Thanks guys, its much appreciated.

It might be too late for the one I'm reading now, "The Seven Principles for Making Marrage Work"

Seems wierd though, because our sex life is great, but thats all we have. So I guess I'll just up the ante on the sex & go all in...full tilt.

Maybe that will spark other things in our marrage, going to get those books suggested & read up.

Thanks again...


----------



## Enchantment (May 11, 2011)

It sounds like you have a good physical connection with your wife, but not so much of an emotional one?

The following book is also a good read about how to transcend just the physical aspect of a sexual relationship:

Amazon.com: Passionate Marriage: Keeping Love and Intimacy Alive in Committed Relationships (9780393334272): David Schnarch: Books

My H and I have also started to explore tantric sex to try and transcend just the physical connection, but have an emotional and spiritual one as well through sex (if that makes sense). We have been reading the following:

For him: http://www.amazon.com/Tantric-Sex-Men-Making-Meditation/dp/1594773114/ref=sr_1_2?s=books&ie=UTF8&qid=1314024975&sr=1-2

For us both: http://www.amazon.com/Introduction-Tantra-Lama-Thubten-Yeshe/dp/0861711629/ref=sr_1_6?s=books&ie=UTF8&qid=1314024975&sr=1-6 and http://www.amazon.com/Tantra-Erotic-Empowerment-Enriching-Sexual/dp/0738711977/ref=sr_1_5?s=books&ie=UTF8&qid=1314024975&sr=1-5


----------



## Rango (Aug 18, 2011)

Thanks,

Picked up "The Big O" from the Library on the way home from work, pretty much all they had. After the first two pages I realized its kinda for beginners I guess, I could even add a chapter or two myself.
So I'll hit B&N book store this week. Were also going to marrage counseling this Saturday, I went solo for the first two session, as per thier instructions. I think whats going on is I'm being too impatient, I've spent many years emotionaly ignoring my wife after she had an affair, I guess I thought I forgave her & got over it, but apparently not, the session made me realize...it was like a ton of bricks. I did a 180...of course after beating myself to a pulp, & I did a good job. I may have done worse by ignoring her than what she did, I guess I wanted to hurt her back.

Thats where I became impatient, wanting to make it all up at once, I was all over my wife because I missed her, I was begining to smother her...its just been so long since I've felt this way, its like I woke up. I dont think she knew how to react & I didnt think about it, I was going to go forward...I was focused on what I was after, the key to the next open chapter.

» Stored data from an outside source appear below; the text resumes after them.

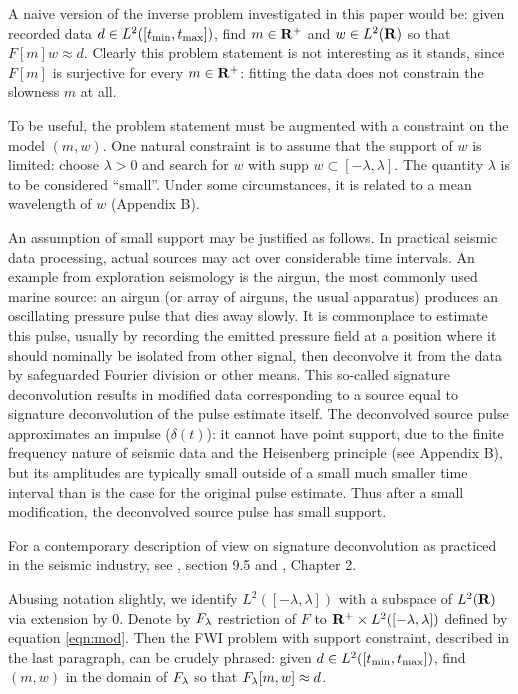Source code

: A naive version of the inverse problem investigated in this paper
would be: given recorded data
$d \in L^2([t_{\rm min},t_{\rm max}])$, find $m \in {\bf R}^+$ and $w \in L^2({\bf R})$ so that
$F[m]w \approx d$. Clearly this problem statement is not interesting as it
stands, since $F[m]$ is surjective for every $m \in {\bf R}^+$: fitting
the data does not constrain the slowness $m$ at all.

To be useful, the problem statement must be augmented with a
constraint on the model $(m,w)$.  One natural constraint is to assume
that the support of $w$ is limited: choose $\lambda > 0$ and search
for $w$ with $\mbox{supp }w \subset [-\lambda,\lambda]$. The quantity
$\lambda$ is to be considered ``small''. Under some circumstances, it
is related to a mean wavelength of $w$ (Appendix B).

An assumption of small support may be justified as
follows. In practical seismic data processing, actual sources may act
over considerable time intervals. An example from exploration
seismology is the airgun, the most commonly used
marine source: an airgun (or array of airguns, the usual apparatus)
produces an oscillating pressure pulse that dies away
slowly. It is commonplace to estimate this pulse, usually by recording
the emitted pressure field at a position where it should nominally be isolated from other
signal, then deconvolve it
from the data by safeguarded Fourier division or other means. This
so-called signature deconvolution results in modified data
corresponding to a source equal to signature deconvolution of the
pulse estimate itself. The deconvolved source pulse approximates an
impulse ($\delta(t)$): it cannot have point support, due to the finite
frequency nature of seismic data and the Heisenberg principle (see
Appendix B), but its amplitudes are typically small outside of a small
much smaller time interval than is the case for the original pulse
estimate. Thus after a small modification, the deconvolved source
pulse has small support.

For a contemporary description of view on signature deconvolution as
practiced in the seismic industry, see \cite{SheriffGeldart:1995},
section 9.5 and \cite{Yil:01}, Chapter 2.

Abusing notation slightly, we identify $L^2([-\lambda,\lambda])$ with
a subspace of $L^2({\bf R})$ via extension by $0$. Denote by $F_{\lambda}$
restriction of $F$ to ${\bf R}^+ \times L^2([-\lambda,\lambda])$ defined by equation
\ref{eqn:mod}. Then the FWI problem with support constraint,
described in the last paragraph, can be crudely phrased: given $d \in
L^2([t_{\rm min},t_{\rm max}])$, find $(m,w)$ in the domain of $F_{\lambda}$ so that $F_{\lambda}[m,w]
\approx d$.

& its not too late for the Seven Priciples...thats my impatient self talking, I'm wanting instant results, & she needs to take it slow...I'm hurrying up, & she wants to slow down & take it all in, think I'll slow my pace down a little & let her breath, take what she gives me for now & show much appreciation for whatever I get.


Thanks a million


----------